Here’s my implementation of our rule in Python:

1
2
3
4
5
6
7
8
def levenshtein(s1, s2):
    if len(s1) == 0 or len(s2) == 0:
        return max(len(s1), len(s2))

    return min(levenshtein(s1[1:], s2) + 1,
               levenshtein(s1, s2[1:]) + 1,
               levenshtein(s1[1:], s2[1:]) if s1[0] == s2[0]
               else levenshtein(s1[1:], s2[1:]) + 1)

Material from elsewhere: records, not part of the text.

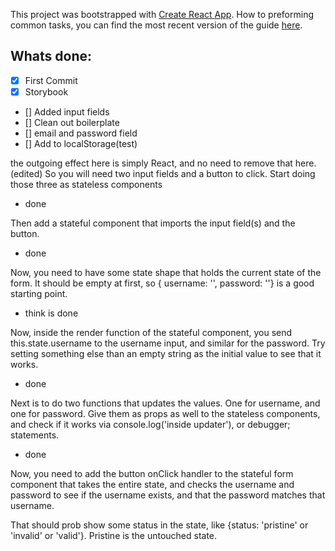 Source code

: This project was bootstrapped with [Create React App](https://github.com/facebookincubator/create-react-app). 
How to preforming common tasks, you can find the most recent version of the guide [here](https://github.com/facebookincubator/create-react-app/blob/master/packages/react-scripts/template/README.md).

## Whats done:

- [X] First Commit
- [X] Storybook
- [] Added input fields
- [] Clean out boilerplate
- [] email and password field
- [] Add to localStorage(test)


the outgoing effect here is simply React, and no need to remove that here.(edited)
So you will need two input fields and a button to click.
Start doing those three as stateless components
- done

Then add a stateful component that imports the input field(s) and the button.
- done

Now, you need to have some state shape that holds the current state of the form. It should be empty at first, so { username: '', password: ''} is a good starting point.
- think is done

Now, inside the render function of the stateful component, you send this.state.username to the username input, and similar for the password. Try setting something else than an empty string as the initial value to see that it works.
- done

Next is to do two functions that updates the values. One for username, and one for password. Give them as props as well to the stateless components, and check if it works via console.log('inside updater'), or debugger; statements.
- done

Now, you need to add the button onClick handler to the stateful form component that takes the entire state, and checks the username and password to see if the username exists, and that the password matches that username.

That should prob show some status in the state, like {status: 'pristine' or 'invalid' or 'valid'}. Pristine is the untouched state.


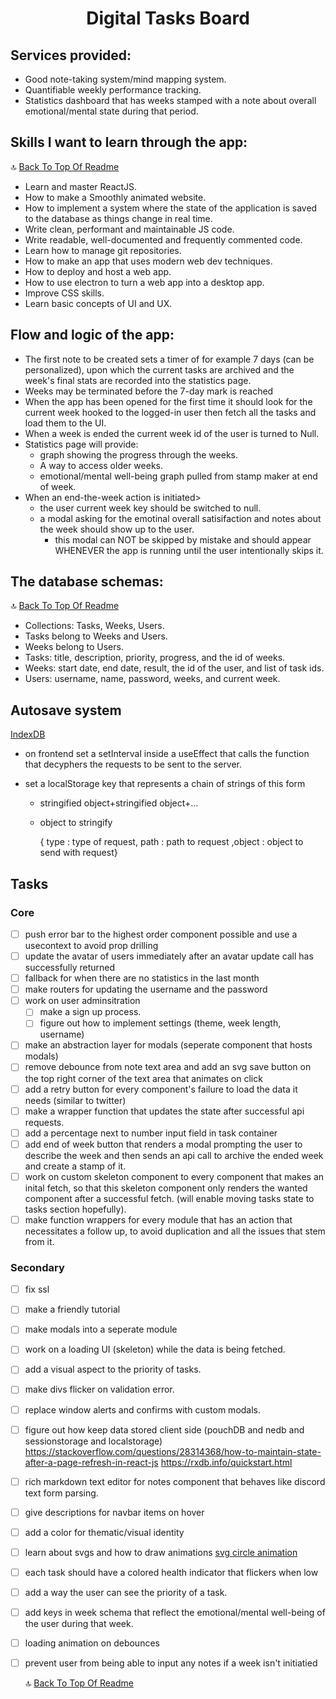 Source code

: <h1 align="center"><strong>Digital Tasks Board</strong></h1>

## Services provided:

- Good note-taking system/mind mapping system.
- Quantifiable weekly performance tracking.
- Statistics dashboard that has weeks stamped with a note about overall emotional/mental state during that period.

## Skills I want to learn through the app:

🔝 [Back To Top Of Readme](https://github.com/me3zaAKAgoat/dtb#digital-tasks-board)

- Learn and master ReactJS.
- How to make a Smoothly animated website.
- How to implement a system where the state of the application is saved to the database as things change in real time.
- Write clean, performant and maintainable JS code.
- Write readable, well-documented and frequently commented code.
- Learn how to manage git repositories.
- How to make an app that uses modern web dev techniques.
- How to deploy and host a web app.
- How to use electron to turn a web app into a desktop app.
- Improve CSS skills.
- Learn basic concepts of UI and UX.

## Flow and logic of the app:

- The first note to be created sets a timer of for example 7 days (can be personalized), upon which the current tasks are archived and the week's final stats are recorded into the statistics page.
- Weeks may be terminated before the 7-day mark is reached
- When the app has been opened for the first time it should look for the current week hooked to the logged-in user then fetch all the tasks and load them to the UI.
- When a week is ended the current week id of the user is turned to Null.
- Statistics page will provide:
  - graph showing the progress through the weeks.
  - A way to access older weeks.
  - emotional/mental well-being graph pulled from stamp maker at end of week.
- When an end-the-week action is initiated>
  - the user current week key should be switched to null.
  - a modal asking for the emotinal overall satisifaction and notes about the week should show up to the user.
    - this modal can NOT be skipped by mistake and should appear WHENEVER the app is running until the user intentionally skips it.

## The database schemas:

🔝 [Back To Top Of Readme](https://github.com/me3zaAKAgoat/dtb#digital-tasks-board)

- Collections: Tasks, Weeks, Users.
- Tasks belong to Weeks and Users.
- Weeks belong to Users.
- Tasks: title, description, priority, progress, and the id of weeks.
- Weeks: start date, end date, result, the id of the user, and list of task ids.
- Users: username, name, password, weeks, and current week.

## Autosave system

[IndexDB](https://developer.mozilla.org/en-US/docs/Web/API/IndexedDB_API/Using_IndexedDB)

- on frontend set a setInterval inside a useEffect that calls the function that decyphers the requests to be sent to the server.

- set a localStorage key that represents a chain of strings of this form

  - stringified object+stringified object+...

  - object to stringify

    { type : type of request, path : path to request ,object : object to send with request}

## Tasks

### Core

- [ ] push error bar to the highest order component possible and use a usecontext to avoid prop drilling
- [ ] update the avatar of users immediately after an avatar update call has successfully returned
- [ ] fallback for when there are no statistics in the last month
- [ ] make routers for updating the username and the password
- [ ] work on user adminsitration
  - [ ] make a sign up process.
  - [ ] figure out how to implement settings (theme, week length, username)
- [ ] make an abstraction layer for modals (seperate component that hosts modals)
- [ ] remove debounce from note text area and add an svg save button on the top right corner of the text area that animates on click
- [ ] add a retry button for every component's failure to load the data it needs (similar to twitter)
- [ ] make a wrapper function that updates the state after successful api requests.
- [ ] add a percentage next to number input field in task container
- [ ] add end of week button that renders a modal prompting the user to describe the week and then sends an api call to archive the ended week and create a stamp of it.
- [ ] work on custom skeleton component to every component that makes an inital fetch, so that this skeleton component only renders the wanted component after a successful fetch. (will enable moving tasks state to tasks section hopefully).
- [ ] make function wrappers for every module that has an action that necessitates a follow up, to avoid duplication and all the issues that stem from it.

### Secondary

- [ ] fix ssl
- [ ] make a friendly tutorial
- [ ] make modals into a seperate module
- [ ] work on a loading UI (skeleton) while the data is being fetched.
- [ ] add a visual aspect to the priority of tasks.
- [ ] make divs flicker on validation error.
- [ ] replace window alerts and confirms with custom modals.
- [ ] figure out how keep data stored client side (pouchDB and nedb and sessionstorage and localstorage) https://stackoverflow.com/questions/28314368/how-to-maintain-state-after-a-page-refresh-in-react-js https://rxdb.info/quickstart.html
- [ ] rich markdown text editor for notes component that behaves like discord text form parsing.
- [ ] give descriptions for navbar items on hover
- [ ] add a color for thematic/visual identity
- [ ] learn about svgs and how to draw animations [svg circle animation](https://stackoverflow.com/questions/46142291/animating-react-native-svg-dash-length-of-a-circle)
- [ ] each task should have a colored health indicator that flickers when low
- [ ] add a way the user can see the priority of a task.
- [ ] add keys in week schema that reflect the emotional/mental well-being of the user during that week.
- [ ] loading animation on debounces
- [ ] prevent user from being able to input any notes if a week isn't initiatied

  🔝 [Back To Top Of Readme](https://github.com/me3zaAKAgoat/dtb#digital-tasks-board)
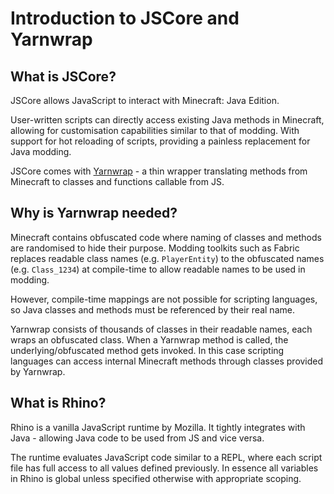 # Introduction to JSCore and Yarnwrap

## What is JSCore?

JSCore allows JavaScript to interact with Minecraft: Java Edition.

User-written scripts can directly access existing Java methods in Minecraft, allowing for customisation capabilities similar to that of modding. With support for hot reloading of scripts, providing a painless replacement for Java modding.

JSCore comes with [Yarnwrap](https://yarnwrap.siri.ws) - a thin wrapper translating methods from Minecraft to classes and functions callable from JS.

## Why is Yarnwrap needed?

Minecraft contains obfuscated code where naming of classes and methods are randomised to hide their purpose. Modding toolkits such as Fabric replaces readable class names (e.g. `PlayerEntity`) to the obfuscated names (e.g. `Class_1234`) at compile-time to allow readable names to be used in modding.

However, compile-time mappings are not possible for scripting languages, so Java classes and methods must be referenced by their real name.

Yarnwrap consists of thousands of classes in their readable names, each wraps an obfuscated class. When a Yarnwrap method is called, the underlying/obfuscated method gets invoked. In this case scripting languages can access internal Minecraft methods through classes provided by Yarnwrap.

## What is Rhino?

Rhino is a vanilla JavaScript runtime by Mozilla. It tightly integrates with Java - allowing Java code to be used from JS and vice versa.

The runtime evaluates JavaScript code similar to a REPL, where each script file has full access to all values defined previously. In essence all variables in Rhino is global unless specified otherwise with appropriate scoping.

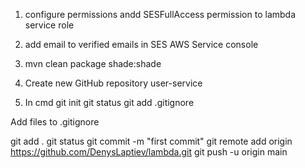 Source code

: 
1. configure permissions andd SESFullAccess permission to lambda service role
2. add email to verified emails in SES AWS Service console

3. mvn clean package shade:shade


7. Create new GitHub repository user-service

8. In cmd
   git init
   git status
   git add .gitignore

Add files to .gitignore

git add .
git status
git commit -m "first commit"
git remote add origin https://github.com/DenysLaptiev/lambda.git
git push -u origin main

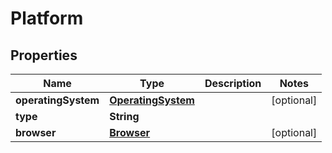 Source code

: 

# Platform


## Properties

| Name | Type | Description | Notes |
|------------ | ------------- | ------------- | -------------|
|**operatingSystem** | [**OperatingSystem**](OperatingSystem.md) |  |  [optional] |
|**type** | **String** |  |  |
|**browser** | [**Browser**](Browser.md) |  |  [optional] |



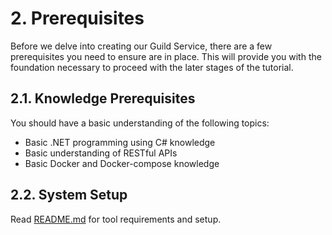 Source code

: # 2. Prerequisites

Before we delve into creating our Guild Service, there are a few prerequisites you need to ensure are in place. This will provide you with the foundation necessary to proceed with the later stages of the tutorial.

## 2.1. Knowledge Prerequisites

You should have a basic understanding of the following topics:

- Basic .NET programming using C# knowledge
- Basic understanding of RESTful APIs
- Basic Docker and Docker-compose knowledge

## 2.2. System Setup

Read [README.md](../README.md#prerequisites) for tool requirements and setup.
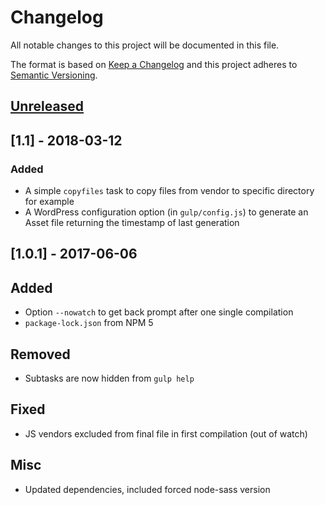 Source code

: # Changelog
All notable changes to this project will be documented in this file.

The format is based on [Keep a Changelog](http://keepachangelog.com/en/1.0.0/)
and this project adheres to [Semantic Versioning](http://semver.org/spec/v2.0.0.html).

## [Unreleased]

## [1.1] - 2018-03-12
### Added
- A simple `copyfiles` task to copy files from vendor to specific directory for example
- A WordPress configuration option (in `gulp/config.js`) to generate an Asset file returning the timestamp of last generation

## [1.0.1] - 2017-06-06
## Added
- Option `--nowatch` to get back prompt after one single compilation
- `package-lock.json` from NPM 5

## Removed
 - Subtasks are now hidden from `gulp help`

## Fixed
 - JS vendors excluded from final file in first compilation (out of watch)

## Misc
 - Updated dependencies, included forced node-sass version

[Unreleased]: https://github.com/guichet/guichet/compare/v1.1.0...HEAD
[1.0.0]: https://github.com/guichet/guichet/compare/v1.0.1...v1.1.0
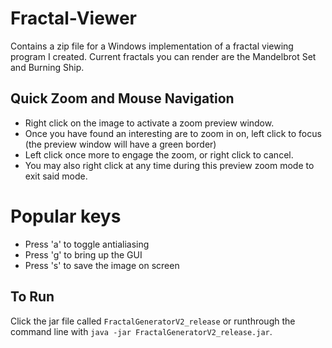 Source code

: # Fractal-Viewer
Contains a zip file for a Windows implementation of a fractal viewing program I created. 
Current fractals you can render are the Mandelbrot Set and Burning Ship.
## Quick Zoom and Mouse Navigation
 - Right click on the image to activate a zoom preview window. 
 - Once you have found an interesting are to zoom in on, left click to focus (the preview window will have a green border)
 - Left click once more to engage the zoom, or right click to cancel.
 - You may also right click at any time during this preview zoom mode to exit said mode.
# Popular keys
 - Press 'a' to toggle antialiasing
 - Press 'g' to bring up the GUI
 - Press 's' to save the image on screen

## To Run
Click the jar file called `FractalGeneratorV2_release` or  runthrough the command line with `java -jar FractalGeneratorV2_release.jar`.
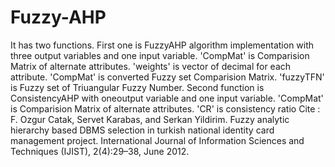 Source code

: # Fuzzy-AHP
It has two functions. First one is FuzzyAHP algorithm implementation with three output variables and one input variable. 
'CompMat' is Comparision Matrix of alternate attributes. 
'weights' is vector of decimal for each attribute. 
'CompMat' is converted Fuzzy set Comparision Matrix. 
'fuzzyTFN' is Fuzzy set of Triuangular Fuzzy Number. 
Second function is ConsistencyAHP with oneoutput variable and one input variable. 
'CompMat' is Comparision Matrix of alternate attributes. 
'CR' is consistency ratio 
Cite : 
F. Ozgur Catak, Servet Karabas, and Serkan Yildirim. Fuzzy analytic 
    hierarchy based DBMS selection in turkish national identity card 
    management project. International Journal of Information Sciences and 
    Techniques (IJIST), 2(4):29–38, June 2012.
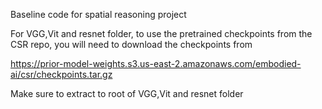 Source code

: Baseline code for spatial reasoning project

For VGG,Vit and resnet folder, to use the pretrained checkpoints from the CSR repo, you will need to download the checkpoints from 

https://prior-model-weights.s3.us-east-2.amazonaws.com/embodied-ai/csr/checkpoints.tar.gz

Make sure to extract to root of VGG,Vit and resnet folder
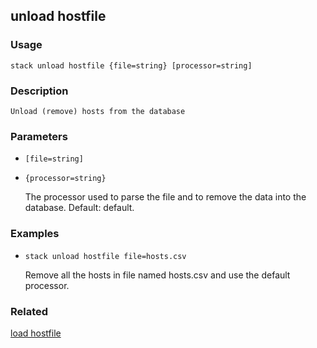 ## unload hostfile

### Usage

`stack unload hostfile {file=string} [processor=string]`

### Description


	Unload (remove) hosts from the database
	
	

### Parameters
* `[file=string]`
* `{processor=string}`

   The processor used to parse the file and to remove the data into the
	database. Default: default.

### Examples

* `stack unload hostfile file=hosts.csv`

   Remove all the hosts in file named hosts.csv and use the default
	processor.


### Related
[load hostfile](load-hostfile)


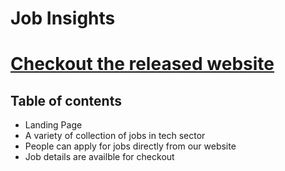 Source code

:# Job Insights
# [Checkout the released website](https://job-insights.netlify.app)

## Table of contents
* Landing Page 
* A variety of collection of jobs in tech sector
* People can apply for jobs directly from our website
* Job details are availble for checkout

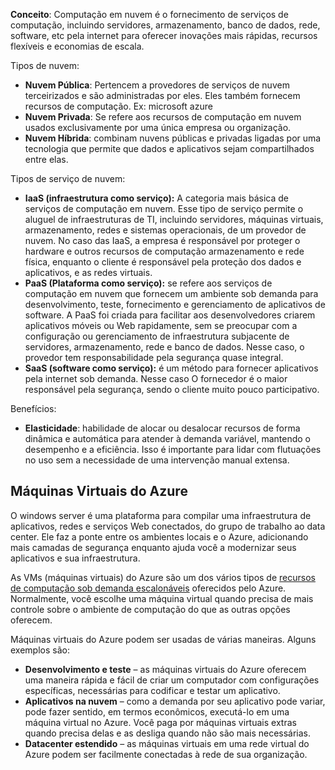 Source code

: 
**Conceito**: Computação em nuvem é o fornecimento de serviços de computação, incluindo servidores, armazenamento, banco de dados, rede, software, etc pela internet para oferecer inovações mais rápidas, recursos flexíveis e economias de escala.

Tipos de nuvem:
- **Nuvem Pública**: Pertencem a provedores de serviços de nuvem terceirizados e são administradas por eles. Eles também fornecem recursos de computação. Ex: microsoft azure
- **Nuvem Privada**: Se refere aos recursos de computação em nuvem usados exclusivamente por uma única empresa ou organização.
- **Nuvem Híbrida**: combinam nuvens públicas e privadas ligadas por uma tecnologia que permite que dados e aplicativos sejam compartilhados entre elas. 


Tipos de serviço de nuvem:
- **IaaS (infraestrutura como serviço):** A categoria mais básica de serviços de computação em nuvem. Esse tipo de serviço permite o aluguel de infraestruturas de TI, incluindo servidores, máquinas virtuais, armazenamento, redes e sistemas operacionais, de um provedor de nuvem. No caso das IaaS, a empresa é responsável por proteger o hardware e outros recursos de computação armazenamento e rede física, enquanto o cliente é responsável pela proteção dos dados e aplicativos, e as redes virtuais.
- **PaaS (Plataforma como serviço):** se refere aos serviços de computação em nuvem que fornecem um ambiente sob demanda para desenvolvimento, teste, fornecimento e gerenciamento de aplicativos de software. A PaaS foi criada para facilitar aos desenvolvedores criarem aplicativos móveis ou Web rapidamente, sem se preocupar com a configuração ou gerenciamento de infraestrutura subjacente de servidores, armazenamento, rede e banco de dados. Nesse caso, o provedor tem responsabilidade pela segurança quase integral.
- **SaaS (software como serviço):** é um método para fornecer aplicativos pela internet sob demanda. Nesse caso O fornecedor é o maior responsável pela segurança, sendo o cliente muito pouco participativo.


Benefícios:
- **Elasticidade**: habilidade de alocar ou desalocar recursos de forma dinâmica e automática para atender à demanda variável, mantendo o desempenho e a eficiência. Isso é importante para lidar com flutuações no uso sem a necessidade de uma intervenção manual extensa.


## Máquinas Virtuais do Azure

O windows server é uma plataforma para compilar uma infraestrutura de aplicativos, redes e serviços Web conectados, do grupo de trabalho ao data center. Ele faz a ponte entre os ambientes locais e o Azure, adicionando mais camadas de segurança enquanto ajuda você a modernizar seus aplicativos e sua infraestrutura.

As VMs (máquinas virtuais) do Azure são um dos vários tipos de [recursos de computação sob demanda escalonáveis](https://learn.microsoft.com/pt-br/azure/architecture/guide/technology-choices/compute-decision-tree) oferecidos pelo Azure. Normalmente, você escolhe uma máquina virtual quando precisa de mais controle sobre o ambiente de computação do que as outras opções oferecem.

Máquinas virtuais do Azure podem ser usadas de várias maneiras. Alguns exemplos são:

- **Desenvolvimento e teste** – as máquinas virtuais do Azure oferecem uma maneira rápida e fácil de criar um computador com configurações específicas, necessárias para codificar e testar um aplicativo.
- **Aplicativos na nuvem** – como a demanda por seu aplicativo pode variar, pode fazer sentido, em termos econômicos, executá-lo em uma máquina virtual no Azure. Você paga por máquinas virtuais extras quando precisa delas e as desliga quando não são mais necessárias.
- **Datacenter estendido** – as máquinas virtuais em uma rede virtual do Azure podem ser facilmente conectadas à rede de sua organização. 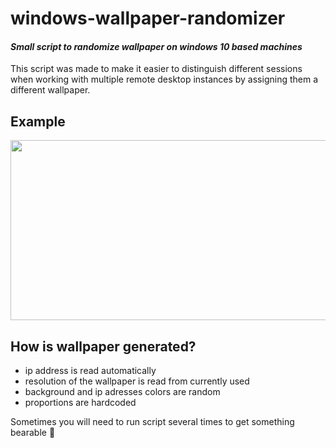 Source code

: # windows-wallpaper-randomizer
#### _Small script to randomize wallpaper on windows 10 based machines_

This script was made to make it easier to distinguish different sessions when working with multiple remote desktop instances by assigning them a different wallpaper.

## Example
<img src="https://user-images.githubusercontent.com/31797203/176733719-eb35f09b-4d7a-4027-9e22-9e26210f9f52.png" width="512" height="288" />

## How is wallpaper generated?
- ip address is read automatically
- resolution of the wallpaper is read from currently used 
- background and ip adresses colors are random
- proportions are hardcoded

Sometimes you will need to run script several times to get something bearable 🙈

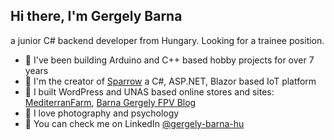 ## Hi there, I'm Gergely Barna

a junior C# backend developer from Hungary. Looking for a trainee position.

- 🦾 I've been building Arduino and C++ based hobby projects for over 7 years
- 💾 I'm the creator of [Sparrow](https://github.com/BarnaGergely/Sparrow-IoT-Platform) a C#, ASP.NET, Blazor based IoT platform
- 🛒 I built WordPress and UNAS based online stores and sites: [MediterranFarm](), [Barna Gergely FPV Blog](https://barnagergely.hu/)
- 📸 I love photography and psychology
- 🧑 You can check me on LinkedIn [@gergely-barna-hu](https://www.linkedin.com/in/gergely-barna-hu/)
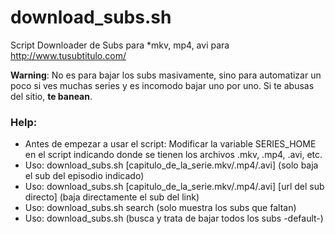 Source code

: download_subs.sh
================

Script Downloader de Subs para *mkv, mp4, avi para http://www.tusubtitulo.com/

**Warning**: No es para bajar los subs masivamente, sino para automatizar un poco
         si ves muchas series y es incomodo bajar uno por uno.
         Si te abusas del sitio, **te banean**.

### Help:
* Antes de empezar a usar el script: Modificar la variable SERIES_HOME en el script indicando donde se tienen los archivos .mkv, .mp4, .avi, etc. 
* Uso: download_subs.sh [capitulo_de_la_serie.mkv/.mp4/.avi] (solo baja el sub del episodio indicado)
* Uso: download_subs.sh [capitulo_de_la_serie.mkv/.mp4/.avi] [url del sub directo] (baja directamente el sub del link)
* Uso: download_subs.sh search (solo muestra los subs que faltan)
* Uso: download_subs.sh (busca y trata de bajar todos los subs -default-)

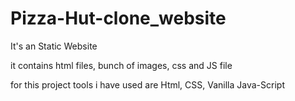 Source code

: # Pizza-Hut-clone_website
It's an Static Website 

it contains html files, bunch of images, css and JS file  

for this project tools i have used are 
Html, CSS, Vanilla Java-Script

However, this is really inefficient because of all the repeated subcomputations. Running this on the first two sentences of lorem ipsum doesn’t even terminate in a reasonable amount of time. We can memoize, essentially caching our subcomputations, which is a top-down dynamic programming strategy:

1
2
3
4
5
6
7
8
9
10
11
12
memo = {}
def levenshtein(s1, s2):
    if len(s1) == 0 or len(s2) == 0:
        return max(len(s1), len(s2))

    if (s1, s2) not in memo:
        memo[(s1, s2)] = min(levenshtein(s1[1:], s2) + 1,
                levenshtein(s1, s2[1:]) + 1,
                levenshtein(s1[1:], s2[1:]) if s1[0] == s2[0]
                else levenshtein(s1[1:], s2[1:]) + 1)

    return memo[(s1, s2)]

That’s easy, but boring. Plus, there’s still a lot of memory overhead from the stack frames generated from all the recursion. Let’s take a bottom-up approach to the problem instead. The actual Wagner-Fischer algorithm uses a two-dimensional array (or matrix) to hold the edit distances between prefixes of each string. The array (let’s call it A) has size m by n, where m and n are one plus the lengths of the first and second strings s1 and s2, respectively. What is stored at each index i, j is the edit distance between s1[:i] and s2[:j]. Then, from our work above, we have the following relation:

\[A[i, j] = \cases{ i & \text{if } j = 0\cr j & \text{if } i= 0\cr A[i - 1, j - 1] & \text{if } s1[i] = s2[j]\cr min(A[i-1, j], A[i, j-1], A[i - 1, j - 1]) + 1 & \text{if } s1[i] \neq s2[j] }\]

Notice that the recursive part of the relation depends on the values directly above, left, and upper left. This means we have to fill in the matrix in a certain order. My solution works like this:

1
2
3
4
5
6
7
8
9
10
11
12
13
14
15
16
17
18
19
20
21
22
def levenshtein(s1, s2):
    x = len(s1) + 1 # the length of the x-coordinate
    y = len(s2) + 1 # the length of the y-coordinate

    A = [[-1 for i in range(x)] for j in range(y)]
    for i in range(x):
        A[0][i] = i

    for j in range(y):
        A[j][0] = j

    for i in range(1, y):
        for j in range(1, x):
            if s1[j- 1] == s2[i - 1]:
                A[i][j] = A[i - 1][j - 1]
            else:
                A[i][j] = min(
                        A[i - 1][j] + 1,
                        A[i][j - 1] + 1,
                        A[i - 1][j - 1] + 1
                        )
    return A[y - 1][x - 1] # return the edit distance between the two strings

And now you know how to compute the Levenshtein distance! As an exercise, try reconstructing the actual transformations to go from s1 to s2.